- ABOUT THIS EXERCISE:
Across these entries, count the lines holding the string "https"; the number is the whole answer.

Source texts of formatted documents
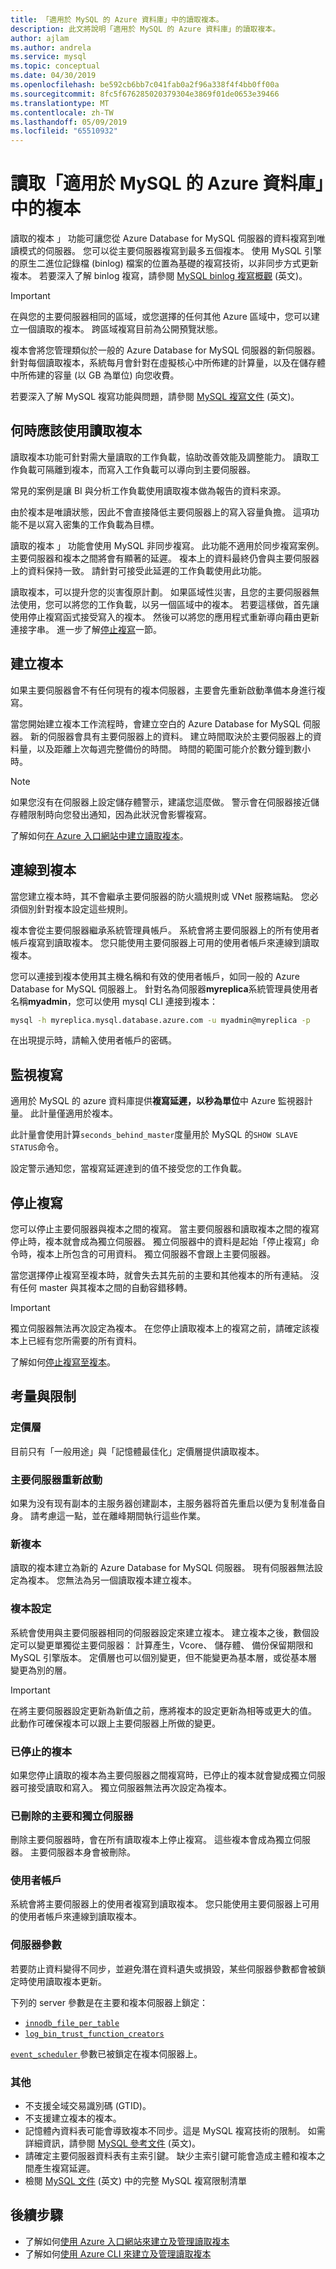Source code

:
 ```yaml
---
title: 「適用於 MySQL 的 Azure 資料庫」中的讀取複本。
description: 此文將說明「適用於 MySQL 的 Azure 資料庫」的讀取複本。
author: ajlam
ms.author: andrela
ms.service: mysql
ms.topic: conceptual
ms.date: 04/30/2019
ms.openlocfilehash: be592cb6bb7c041fab0a2f96a338f4f4bb0ff00a
ms.sourcegitcommit: 8fc5f676285020379304e3869f01de0653e39466
ms.translationtype: MT
ms.contentlocale: zh-TW
ms.lasthandoff: 05/09/2019
ms.locfileid: "65510932"
---
```

# <a name="read-replicas-in-azure-database-for-mysql"></a>讀取「適用於 MySQL 的 Azure 資料庫」中的複本

讀取的複本 」 功能可讓您從 Azure Database for MySQL 伺服器的資料複寫到唯讀模式的伺服器。 您可以從主要伺服器複寫到最多五個複本。 使用 MySQL 引擎的原生二進位記錄檔 (binlog) 檔案的位置為基礎的複寫技術，以非同步方式更新複本。 若要深入了解 binlog 複寫，請參閱 [MySQL binlog 複寫概觀](https://dev.mysql.com/doc/refman/5.7/en/binlog-replication-configuration-overview.html) \(英文\)。

> [!IMPORTANT]
> 在與您的主要伺服器相同的區域，或您選擇的任何其他 Azure 區域中，您可以建立一個讀取的複本。 跨區域複寫目前為公開預覽狀態。

複本會將您管理類似於一般的 Azure Database for MySQL 伺服器的新伺服器。 針對每個讀取複本，系統每月會針對在虛擬核心中所佈建的計算量，以及在儲存體中所佈建的容量 (以 GB 為單位) 向您收費。

若要深入了解 MySQL 複寫功能與問題，請參閱 [MySQL 複寫文件](https://dev.mysql.com/doc/refman/5.7/en/replication-features.html) \(英文\)。

## <a name="when-to-use-a-read-replica"></a>何時應該使用讀取複本

讀取複本功能可針對需大量讀取的工作負載，協助改善效能及調整能力。 讀取工作負載可隔離到複本，而寫入工作負載可以導向到主要伺服器。

常見的案例是讓 BI 與分析工作負載使用讀取複本做為報告的資料來源。

由於複本是唯讀狀態，因此不會直接降低主要伺服器上的寫入容量負擔。 這項功能不是以寫入密集的工作負載為目標。

讀取的複本 」 功能會使用 MySQL 非同步複寫。 此功能不適用於同步複寫案例。 主要伺服器和複本之間將會有顯著的延遲。 複本上的資料最終仍會與主要伺服器上的資料保持一致。 請針對可接受此延遲的工作負載使用此功能。

讀取複本，可以提升您的災害復原計劃。 如果區域性災害，且您的主要伺服器無法使用，您可以將您的工作負載，以另一個區域中的複本。 若要這樣做，首先讓使用停止複寫函式接受寫入的複本。 然後可以將您的應用程式重新導向藉由更新連接字串。 進一步了解[停止複寫](#stop-replication)一節。

## <a name="create-a-replica"></a>建立複本

如果主要伺服器會不有任何現有的複本伺服器，主要會先重新啟動準備本身進行複寫。

當您開始建立複本工作流程時，會建立空白的 Azure Database for MySQL 伺服器。 新的伺服器會具有主要伺服器上的資料。 建立時間取決於主要伺服器上的資料量，以及距離上次每週完整備份的時間。 時間的範圍可能介於數分鐘到數小時。

> [!NOTE]
> 如果您沒有在伺服器上設定儲存體警示，建議您這麼做。 警示會在伺服器接近儲存體限制時向您發出通知，因為此狀況會影響複寫。

了解如何[在 Azure 入口網站中建立讀取複本](howto-read-replicas-portal.md)。

## <a name="connect-to-a-replica"></a>連線到複本

當您建立複本時，其不會繼承主要伺服器的防火牆規則或 VNet 服務端點。 您必須個別針對複本設定這些規則。

複本會從主要伺服器繼承系統管理員帳戶。 系統會將主要伺服器上的所有使用者帳戶複寫到讀取複本。 您只能使用主要伺服器上可用的使用者帳戶來連線到讀取複本。

您可以連接到複本使用其主機名稱和有效的使用者帳戶，如同一般的 Azure Database for MySQL 伺服器上。 針對名為伺服器**myreplica**系統管理員使用者名稱**myadmin**，您可以使用 mysql CLI 連接到複本：

```bash
mysql -h myreplica.mysql.database.azure.com -u myadmin@myreplica -p
```

在出現提示時，請輸入使用者帳戶的密碼。

## <a name="monitor-replication"></a>監視複寫

適用於 MySQL 的 azure 資料庫提供**複寫延遲，以秒為單位**中 Azure 監視器計量。 此計量僅適用於複本。

此計量會使用計算`seconds_behind_master`度量用於 MySQL 的`SHOW SLAVE STATUS`命令。

設定警示通知您，當複寫延遲達到的值不接受您的工作負載。

## <a name="stop-replication"></a>停止複寫

您可以停止主要伺服器與複本之間的複寫。 當主要伺服器和讀取複本之間的複寫停止時，複本就會成為獨立伺服器。 獨立伺服器中的資料是起始「停止複寫」命令時，複本上所包含的可用資料。 獨立伺服器不會跟上主要伺服器。

當您選擇停止複寫至複本時，就會失去其先前的主要和其他複本的所有連結。 沒有任何 master 與其複本之間的自動容錯移轉。

> [!IMPORTANT]
> 獨立伺服器無法再次設定為複本。
> 在您停止讀取複本上的複寫之前，請確定該複本上已經有您所需要的所有資料。

了解如何[停止複寫至複本](howto-read-replicas-portal.md)。

## <a name="considerations-and-limitations"></a>考量與限制

### <a name="pricing-tiers"></a>定價層

目前只有「一般用途」與「記憶體最佳化」定價層提供讀取複本。

### <a name="master-server-restart"></a>主要伺服器重新啟動

如果为没有现有副本的主服务器创建副本，主服务器将首先重启以便为复制准备自身。 請考慮這一點，並在離峰期間執行這些作業。

### <a name="new-replicas"></a>新複本

讀取的複本建立為新的 Azure Database for MySQL 伺服器。 現有伺服器無法設定為複本。 您無法為另一個讀取複本建立複本。

### <a name="replica-configuration"></a>複本設定

系統會使用與主要伺服器相同的伺服器設定來建立複本。 建立複本之後，數個設定可以變更單獨從主要伺服器： 計算產生，Vcore、 儲存體、 備份保留期限和 MySQL 引擎版本。 定價層也可以個別變更，但不能變更為基本層，或從基本層變更為別的層。

> [!IMPORTANT]
> 在將主要伺服器設定更新為新值之前，應將複本的設定更新為相等或更大的值。 此動作可確保複本可以跟上主要伺服器上所做的變更。

### <a name="stopped-replicas"></a>已停止的複本

如果您停止讀取的複本為主要伺服器之間複寫時，已停止的複本就會變成獨立伺服器可接受讀取和寫入。 獨立伺服器無法再次設定為複本。

### <a name="deleted-master-and-standalone-servers"></a>已刪除的主要和獨立伺服器

刪除主要伺服器時，會在所有讀取複本上停止複寫。 這些複本會成為獨立伺服器。 主要伺服器本身會被刪除。

### <a name="user-accounts"></a>使用者帳戶

系統會將主要伺服器上的使用者複寫到讀取複本。 您只能使用主要伺服器上可用的使用者帳戶來連線到讀取複本。

### <a name="server-parameters"></a>伺服器參數

若要防止資料變得不同步，並避免潛在資料遺失或損毀，某些伺服器參數都會被鎖定時使用讀取複本更新。

下列的 server 參數是在主要和複本伺服器上鎖定：
- [`innodb_file_per_table`](https://dev.mysql.com/doc/refman/5.7/en/innodb-multiple-tablespaces.html) 
- [`log_bin_trust_function_creators`](https://dev.mysql.com/doc/refman/5.7/en/replication-options-binary-log.html#sysvar_log_bin_trust_function_creators)

[ `event_scheduler` ](https://dev.mysql.com/doc/refman/5.7/en/server-system-variables.html#sysvar_event_scheduler)參數已被鎖定在複本伺服器上。 

### <a name="other"></a>其他

- 不支援全域交易識別碼 (GTID)。
- 不支援建立複本的複本。
- 記憶體內資料表可能會導致複本不同步。這是 MySQL 複寫技術的限制。 如需詳細資訊，請參閱 [MySQL 參考文件](https://dev.mysql.com/doc/refman/5.7/en/replication-features-memory.html) \(英文\)。
- 請確定主要伺服器資料表有主索引鍵。 缺少主索引鍵可能會造成主體和複本之間產生複寫延遲。
- 檢閱 [MySQL 文件](https://dev.mysql.com/doc/refman/5.7/en/replication-features.html) \(英文\) 中的完整 MySQL 複寫限制清單

## <a name="next-steps"></a>後續步驟

- 了解如何[使用 Azure 入口網站來建立及管理讀取複本](howto-read-replicas-portal.md)
- 了解如何[使用 Azure CLI 來建立及管理讀取複本](howto-read-replicas-cli.md)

- TASK ANSWER:
7